(Beginning of RECORDED DATA)

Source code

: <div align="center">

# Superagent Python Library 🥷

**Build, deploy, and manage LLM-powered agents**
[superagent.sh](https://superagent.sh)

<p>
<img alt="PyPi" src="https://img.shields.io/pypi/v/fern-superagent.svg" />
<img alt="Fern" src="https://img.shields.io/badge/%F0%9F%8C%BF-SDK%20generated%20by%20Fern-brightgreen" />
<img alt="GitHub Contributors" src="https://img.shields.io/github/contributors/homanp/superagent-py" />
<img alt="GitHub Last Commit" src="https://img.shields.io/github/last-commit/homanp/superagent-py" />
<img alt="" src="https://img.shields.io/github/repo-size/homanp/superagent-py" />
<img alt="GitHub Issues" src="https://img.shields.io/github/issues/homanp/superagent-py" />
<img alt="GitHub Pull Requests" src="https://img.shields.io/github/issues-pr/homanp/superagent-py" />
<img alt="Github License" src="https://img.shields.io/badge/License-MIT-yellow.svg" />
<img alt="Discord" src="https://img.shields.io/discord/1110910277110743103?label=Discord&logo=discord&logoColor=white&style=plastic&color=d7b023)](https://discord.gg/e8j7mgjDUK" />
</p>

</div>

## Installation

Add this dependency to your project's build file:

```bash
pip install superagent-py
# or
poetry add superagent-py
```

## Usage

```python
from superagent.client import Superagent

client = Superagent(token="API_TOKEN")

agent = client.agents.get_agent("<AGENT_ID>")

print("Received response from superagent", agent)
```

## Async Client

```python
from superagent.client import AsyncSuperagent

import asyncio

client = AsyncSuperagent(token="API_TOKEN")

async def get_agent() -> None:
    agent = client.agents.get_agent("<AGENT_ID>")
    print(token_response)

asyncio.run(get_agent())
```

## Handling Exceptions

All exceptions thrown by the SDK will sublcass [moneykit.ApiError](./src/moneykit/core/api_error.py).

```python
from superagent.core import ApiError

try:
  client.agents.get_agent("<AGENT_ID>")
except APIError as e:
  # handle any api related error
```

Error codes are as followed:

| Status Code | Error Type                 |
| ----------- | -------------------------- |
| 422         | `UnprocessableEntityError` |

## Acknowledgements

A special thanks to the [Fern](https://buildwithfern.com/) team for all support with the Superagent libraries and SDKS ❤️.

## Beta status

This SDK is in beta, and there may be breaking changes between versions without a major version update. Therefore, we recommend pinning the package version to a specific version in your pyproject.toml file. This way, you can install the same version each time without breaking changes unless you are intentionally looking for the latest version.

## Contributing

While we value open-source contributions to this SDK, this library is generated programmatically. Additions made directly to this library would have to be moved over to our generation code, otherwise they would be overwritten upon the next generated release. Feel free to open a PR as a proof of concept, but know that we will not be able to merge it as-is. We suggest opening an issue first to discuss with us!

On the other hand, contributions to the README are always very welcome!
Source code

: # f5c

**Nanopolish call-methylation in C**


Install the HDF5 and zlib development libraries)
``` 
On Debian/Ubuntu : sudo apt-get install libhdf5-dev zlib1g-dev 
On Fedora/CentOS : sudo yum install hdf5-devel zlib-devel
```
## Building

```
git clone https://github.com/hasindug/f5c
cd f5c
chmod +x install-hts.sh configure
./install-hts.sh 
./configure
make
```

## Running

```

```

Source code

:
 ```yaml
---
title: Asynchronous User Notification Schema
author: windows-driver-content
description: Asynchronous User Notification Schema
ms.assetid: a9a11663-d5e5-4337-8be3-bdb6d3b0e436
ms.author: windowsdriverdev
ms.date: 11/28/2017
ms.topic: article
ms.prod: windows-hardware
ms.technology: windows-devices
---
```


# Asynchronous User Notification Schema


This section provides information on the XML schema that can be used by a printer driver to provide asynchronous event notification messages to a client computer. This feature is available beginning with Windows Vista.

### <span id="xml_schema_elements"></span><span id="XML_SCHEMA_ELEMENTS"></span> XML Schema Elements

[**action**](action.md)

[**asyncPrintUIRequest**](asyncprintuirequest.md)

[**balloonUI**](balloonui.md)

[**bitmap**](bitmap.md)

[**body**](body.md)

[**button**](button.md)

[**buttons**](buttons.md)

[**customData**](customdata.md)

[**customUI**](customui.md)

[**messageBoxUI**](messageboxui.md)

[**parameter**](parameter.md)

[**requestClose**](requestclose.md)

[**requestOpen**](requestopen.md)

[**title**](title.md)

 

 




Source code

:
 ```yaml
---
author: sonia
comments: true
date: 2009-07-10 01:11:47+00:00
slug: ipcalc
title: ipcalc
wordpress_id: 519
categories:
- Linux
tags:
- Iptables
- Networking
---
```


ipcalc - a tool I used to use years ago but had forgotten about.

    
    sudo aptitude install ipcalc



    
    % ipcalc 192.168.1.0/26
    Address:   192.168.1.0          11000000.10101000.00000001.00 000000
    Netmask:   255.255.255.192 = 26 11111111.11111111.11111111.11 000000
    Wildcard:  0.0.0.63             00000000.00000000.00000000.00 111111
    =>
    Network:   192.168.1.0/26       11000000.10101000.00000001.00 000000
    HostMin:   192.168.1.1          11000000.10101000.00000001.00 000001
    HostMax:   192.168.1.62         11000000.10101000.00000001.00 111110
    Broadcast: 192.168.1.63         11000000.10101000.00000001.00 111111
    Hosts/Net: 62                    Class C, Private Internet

(End of RECORDED DATA)

:: EXERCISE ::
Using the data above, tally each line in which "author" appears and give the number with no other words.

:: ANSWER FOR THE TASK ::
3